A SME considera que, quando livros literários baseados em mitologias africanas são adotados no acervo da escola pública, “trata-se de ampliar as diferentes manifestações culturais que estão presentes em nossa sociedade, como compromisso com educação integral, inclusiva e equitativa”.
“Sendo assim, a leitura do livro Ciranda em Aruanda também é parte do projeto da Unidade Educacional de trabalho com práticas antirracistas. Trata-se da constituição identitária da população brasileira que também tem ancestralidade africana”, justificou.
A Prefeitura ainda incluiu no ofício os benefícios que propostas pedagógicas do tipo podem proporcionar aos estudantes, como:
- Reflexão sobre a diversidade religiosa do Brasil e do mundo.

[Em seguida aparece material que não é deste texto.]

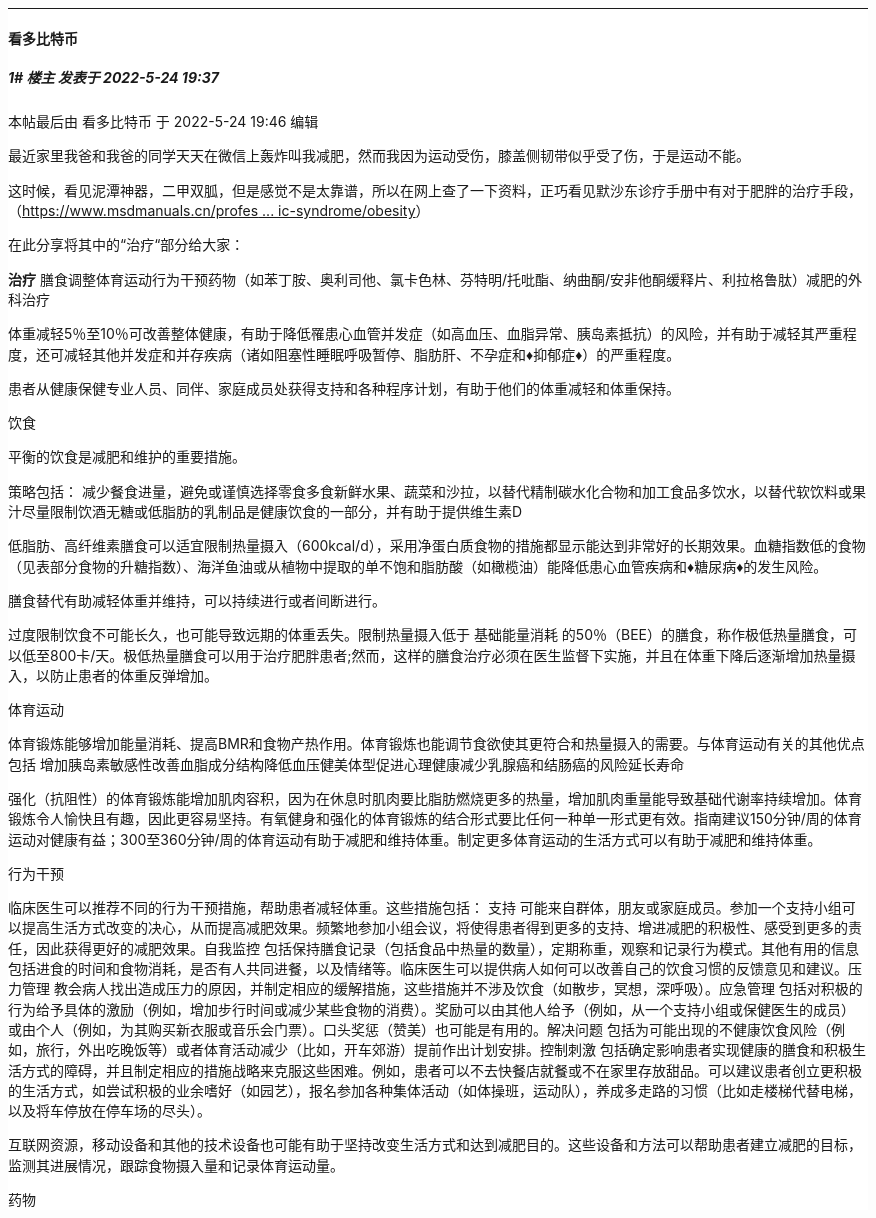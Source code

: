 

*****

####  看多比特币  
##### 1#       楼主       发表于 2022-5-24 19:37

 本帖最后由 看多比特币 于 2022-5-24 19:46 编辑 

最近家里我爸和我爸的同学天天在微信上轰炸叫我减肥，然而我因为运动受伤，膝盖侧韧带似乎受了伤，于是运动不能。

这时候，看见泥潭神器，二甲双胍，但是感觉不是太靠谱，所以在网上查了一下资料，正巧看见默沙东诊疗手册中有对于肥胖的治疗手段，（[https://www.msdmanuals.cn/profes ... ic-syndrome/obesity](https://www.msdmanuals.cn/professional/nutritional-disorders/obesity-and-the-metabolic-syndrome/obesity)）

在此分享将其中的“治疗“部分给大家：

<strong>治疗</strong>
膳食调整体育运动行为干预药物（如苯丁胺、奥利司他、氯卡色林、芬特明/托吡酯、纳曲酮/安非他酮缓释片、利拉格鲁肽）减肥的外科治疗

体重减轻5％至10％可改善整体健康，有助于降低罹患心血管并发症（如高血压、血脂异常、胰岛素抵抗）的风险，并有助于减轻其严重程度，还可减轻其他并发症和并存疾病（诸如阻塞性睡眠呼吸暂停、脂肪肝、不孕症和♦抑郁症♦）的严重程度。

患者从健康保健专业人员、同伴、家庭成员处获得支持和各种程序计划，有助于他们的体重减轻和体重保持。

饮食

平衡的饮食是减肥和维护的重要措施。

策略包括：
减少餐食进量，避免或谨慎选择零食多食新鲜水果、蔬菜和沙拉，以替代精制碳水化合物和加工食品多饮水，以替代软饮料或果汁尽量限制饮酒无糖或低脂肪的乳制品是健康饮食的一部分，并有助于提供维生素D

低脂肪、高纤维素膳食可以适宜限制热量摄入（600kcal/d），采用净蛋白质食物的措施都显示能达到非常好的长期效果。血糖指数低的食物（见表部分食物的升糖指数）、海洋鱼油或从植物中提取的单不饱和脂肪酸（如橄榄油）能降低患心血管疾病和♦糖尿病♦的发生风险。

膳食替代有助减轻体重并维持，可以持续进行或者间断进行。

过度限制饮食不可能长久，也可能导致远期的体重丢失。限制热量摄入低于 基础能量消耗 的50％（BEE）的膳食，称作极低热量膳食，可以低至800卡/天。极低热量膳食可以用于治疗肥胖患者;然而，这样的膳食治疗必须在医生监督下实施，并且在体重下降后逐渐增加热量摄入，以防止患者的体重反弹增加。

体育运动

体育锻炼能够增加能量消耗、提高BMR和食物产热作用。体育锻炼也能调节食欲使其更符合和热量摄入的需要。与体育运动有关的其他优点包括
增加胰岛素敏感性改善血脂成分结构降低血压健美体型促进心理健康减少乳腺癌和结肠癌的风险延长寿命

强化（抗阻性）的体育锻炼能增加肌肉容积，因为在休息时肌肉要比脂肪燃烧更多的热量，增加肌肉重量能导致基础代谢率持续增加。体育锻炼令人愉快且有趣，因此更容易坚持。有氧健身和强化的体育锻炼的结合形式要比任何一种单一形式更有效。指南建议150分钟/周的体育运动对健康有益；300至360分钟/周的体育运动有助于减肥和维持体重。制定更多体育运动的生活方式可以有助于减肥和维持体重。

行为干预

临床医生可以推荐不同的行为干预措施，帮助患者减轻体重。这些措施包括：
支持 可能来自群体，朋友或家庭成员。参加一个支持小组可以提高生活方式改变的决心，从而提高减肥效果。频繁地参加小组会议，将使得患者得到更多的支持、增进减肥的积极性、感受到更多的责任，因此获得更好的减肥效果。自我监控 包括保持膳食记录（包括食品中热量的数量），定期称重，观察和记录行为模式。其他有用的信息包括进食的时间和食物消耗，是否有人共同进餐，以及情绪等。临床医生可以提供病人如何可以改善自己的饮食习惯的反馈意见和建议。压力管理 教会病人找出造成压力的原因，并制定相应的缓解措施，这些措施并不涉及饮食（如散步，冥想，深呼吸）。应急管理 包括对积极的行为给予具体的激励（例如，增加步行时间或减少某些食物的消费）。奖励可以由其他人给予（例如，从一个支持小组或保健医生的成员）或由个人（例如，为其购买新衣服或音乐会门票）。口头奖惩（赞美）也可能是有用的。解决问题 包括为可能出现的不健康饮食风险（例如，旅行，外出吃晚饭等）或者体育活动减少（比如，开车郊游）提前作出计划安排。控制刺激 包括确定影响患者实现健康的膳食和积极生活方式的障碍，并且制定相应的措施战略来克服这些困难。例如，患者可以不去快餐店就餐或不在家里存放甜品。可以建议患者创立更积极的生活方式，如尝试积极的业余嗜好（如园艺），报名参加各种集体活动（如体操班，运动队），养成多走路的习惯（比如走楼梯代替电梯，以及将车停放在停车场的尽头）。

互联网资源，移动设备和其他的技术设备也可能有助于坚持改变生活方式和达到减肥目的。这些设备和方法可以帮助患者建立减肥的目标，监测其进展情况，跟踪食物摄入量和记录体育运动量。

药物
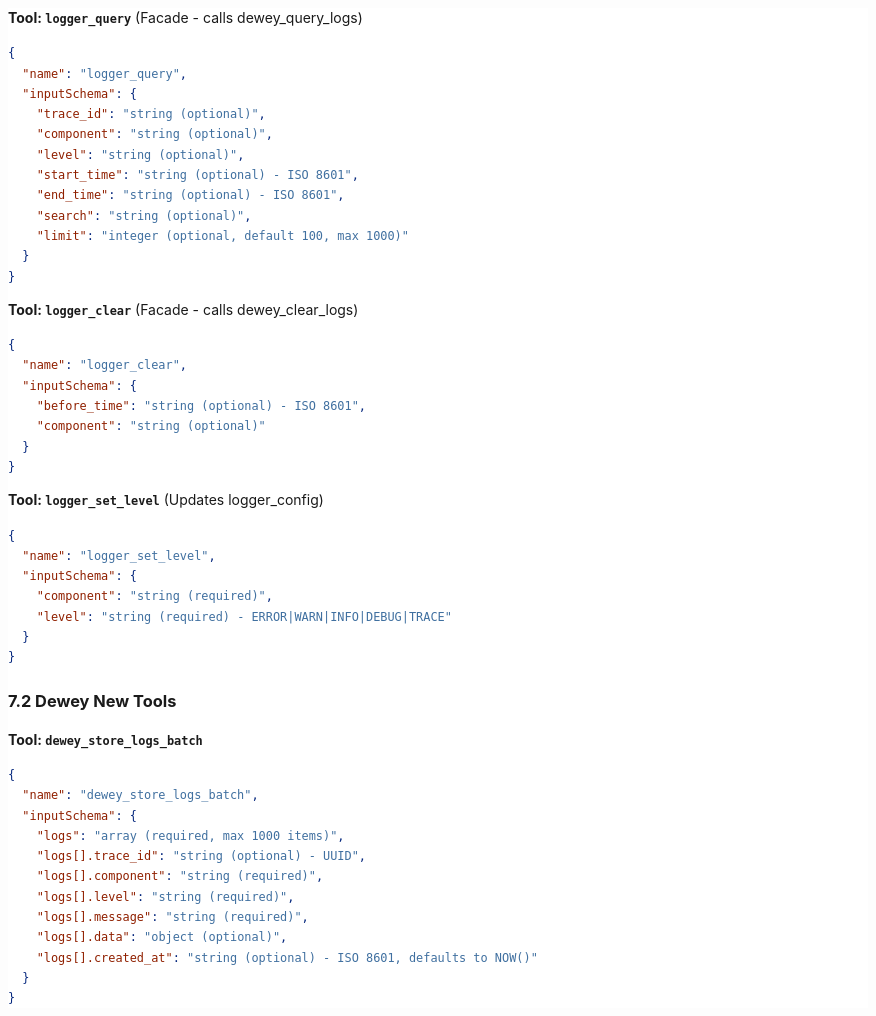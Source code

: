 **Tool: `logger_query`** (Facade - calls dewey_query_logs)
```json
{
  "name": "logger_query",
  "inputSchema": {
    "trace_id": "string (optional)",
    "component": "string (optional)",
    "level": "string (optional)",
    "start_time": "string (optional) - ISO 8601",
    "end_time": "string (optional) - ISO 8601",
    "search": "string (optional)",
    "limit": "integer (optional, default 100, max 1000)"
  }
}
```

**Tool: `logger_clear`** (Facade - calls dewey_clear_logs)
```json
{
  "name": "logger_clear",
  "inputSchema": {
    "before_time": "string (optional) - ISO 8601",
    "component": "string (optional)"
  }
}
```

**Tool: `logger_set_level`** (Updates logger_config)
```json
{
  "name": "logger_set_level",
  "inputSchema": {
    "component": "string (required)",
    "level": "string (required) - ERROR|WARN|INFO|DEBUG|TRACE"
  }
}
```

### 7.2 Dewey New Tools

**Tool: `dewey_store_logs_batch`**
```json
{
  "name": "dewey_store_logs_batch",
  "inputSchema": {
    "logs": "array (required, max 1000 items)",
    "logs[].trace_id": "string (optional) - UUID",
    "logs[].component": "string (required)",
    "logs[].level": "string (required)",
    "logs[].message": "string (required)",
    "logs[].data": "object (optional)",
    "logs[].created_at": "string (optional) - ISO 8601, defaults to NOW()"
  }
}
```
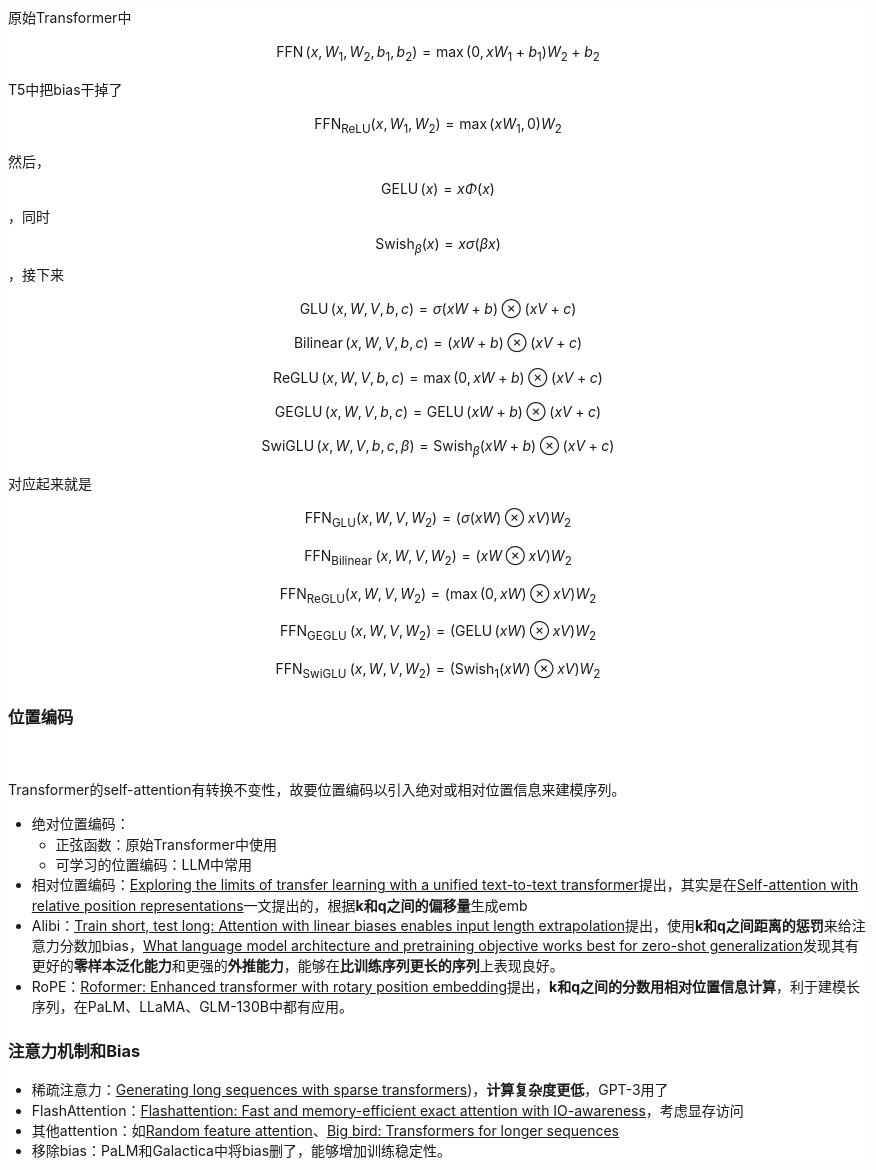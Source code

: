 
原始Transformer中

$$\operatorname{FFN}\left(x, W_1, W_2, b_1, b_2\right)=\max \left(0, x W_1+b_1\right) W_2+b_2$$

T5中把bias干掉了

$$\operatorname{FFN}_{\operatorname{ReLU}}\left(x, W_1, W_2\right)=\max \left(x W_1, 0\right) W_2$$

然后，$$\operatorname{GELU}(x)=x \Phi(x)$$，同时$$\operatorname{Swish}_\beta(x)=x \sigma(\beta x)$$，接下来

$$\operatorname{GLU}(x, W, V, b, c)=\sigma(x W+b) \otimes(x V+c)$$

$$\operatorname{Bilinear}(x, W, V, b, c)=(x W+b) \otimes(x V+c)$$

$$\operatorname{ReGLU}(x, W, V, b, c)=\max (0, x W+b) \otimes(x V+c)$$

$$\operatorname{GEGLU}(x, W, V, b, c)=\operatorname{GELU}(x W+b) \otimes(x V+c)$$

$$\operatorname{SwiGLU}(x, W, V, b, c, \beta)=\operatorname{Swish}_\beta(x W+b) \otimes(x V+c)$$

对应起来就是

$$\operatorname{FFN}_{\mathrm{GLU}}\left(x, W, V, W_2\right)=(\sigma(x W) \otimes x V) W_2$$

$$\operatorname{FFN}_{\text {Bilinear }}\left(x, W, V, W_2\right)=(x W \otimes x V) W_2$$

$$\operatorname{FFN}_{\operatorname{ReGLU}}\left(x, W, V, W_2\right)=(\max (0, x W) \otimes x V) W_2$$

$$\operatorname{FFN}_{\text {GEGLU }}\left(x, W, V, W_2\right)=(\operatorname{GELU}(x W) \otimes x V) W_2$$

$$\operatorname{FFN}_{\text {SwiGLU }}\left(x, W, V, W_2\right)=\left(\operatorname{Swish}_1(x W) \otimes x V\right) W_2$$


### 位置编码

&nbsp;

Transformer的self-attention有转换不变性，故要位置编码以引入绝对或相对位置信息来建模序列。

+ 绝对位置编码：
    + 正弦函数：原始Transformer中使用
    + 可学习的位置编码：LLM中常用
+ 相对位置编码：[Exploring the limits of transfer learning with a unified text-to-text transformer](https://arxiv.org/pdf/1910.10683.pdf)提出，其实是在[Self-attention with relative position representations](https://arxiv.org/pdf/1803.02155.pdf)一文提出的，根据**k和q之间的偏移量**生成emb
+ Alibi：[Train short, test long: Attention with linear biases enables input length extrapolation](https://arxiv.org/pdf/2108.12409.pdf)提出，使用**k和q之间距离的惩罚**来给注意力分数加bias，[What language model architecture and pretraining objective works best for zero-shot generalization](https://arxiv.org/pdf/2204.05832.pdf)发现其有更好的**零样本泛化能力**和更强的**外推能力**，能够在**比训练序列更长的序列**上表现良好。
+ RoPE：[Roformer: Enhanced transformer with rotary position embedding](https://arxiv.org/pdf/2104.09864.pdf)提出，**k和q之间的分数用相对位置信息计算**，利于建模长序列，在PaLM、LLaMA、GLM-130B中都有应用。

### 注意力机制和Bias

+ 稀疏注意力：[Generating long sequences with sparse transformers](https://arxiv.org/pdf/1904.10509.pdf))，**计算复杂度更低**，GPT-3用了
+ FlashAttention：[Flashattention: Fast and memory-efficient exact attention with IO-awareness](https://arxiv.org/pdf/2205.14135.pdf)，考虑显存访问
+ 其他attention：如[Random feature attention](https://arxiv.org/pdf/2103.02143.pdf)、[Big bird: Transformers for longer sequences](https://arxiv.org/pdf/2007.14062.pdf)
+ 移除bias：PaLM和Galactica中将bias删了，能够增加训练稳定性。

- Desconstrução de estereótipos racistas que associam religiões de matriz africana à inferioridade ou à criminalidade.
- Criação de espaço de respeito e diálogo entre diferentes culturas e saberes.
- Formação de cidadãos críticos e capazes de respeitar a pluralidade.
- Oportunidade para a escola se apresentar como parte legítima do patrimônio cultural, sem favorecimentos religiosos.
Pai acionou a PM após filha de 4 anos desenhar orixá
O pai de uma aluna da Escola Municipal de Ensino Infantil (Emei) Antônio Bento, no Caxingui, zona oeste de São Paulo, acionou a PM após descobrir que a filha de 4 anos fez um desenho da orixá Iansã em uma atividade no colégio. O caso aconteceu na tarde da última quarta-feira (12/11).
A atividade se baseia no currículo antirracista da rede municipal de ensino e utilizou o livro Ciranda em Aruanda. No dia anterior (11/11), o pai, que é soldado da Polícia Militar, já havia demonstrado insatisfação com o tema, e chegou a rasgar um mural com desenhos das crianças que estava exposto na escola, segundo a mãe de um estudante.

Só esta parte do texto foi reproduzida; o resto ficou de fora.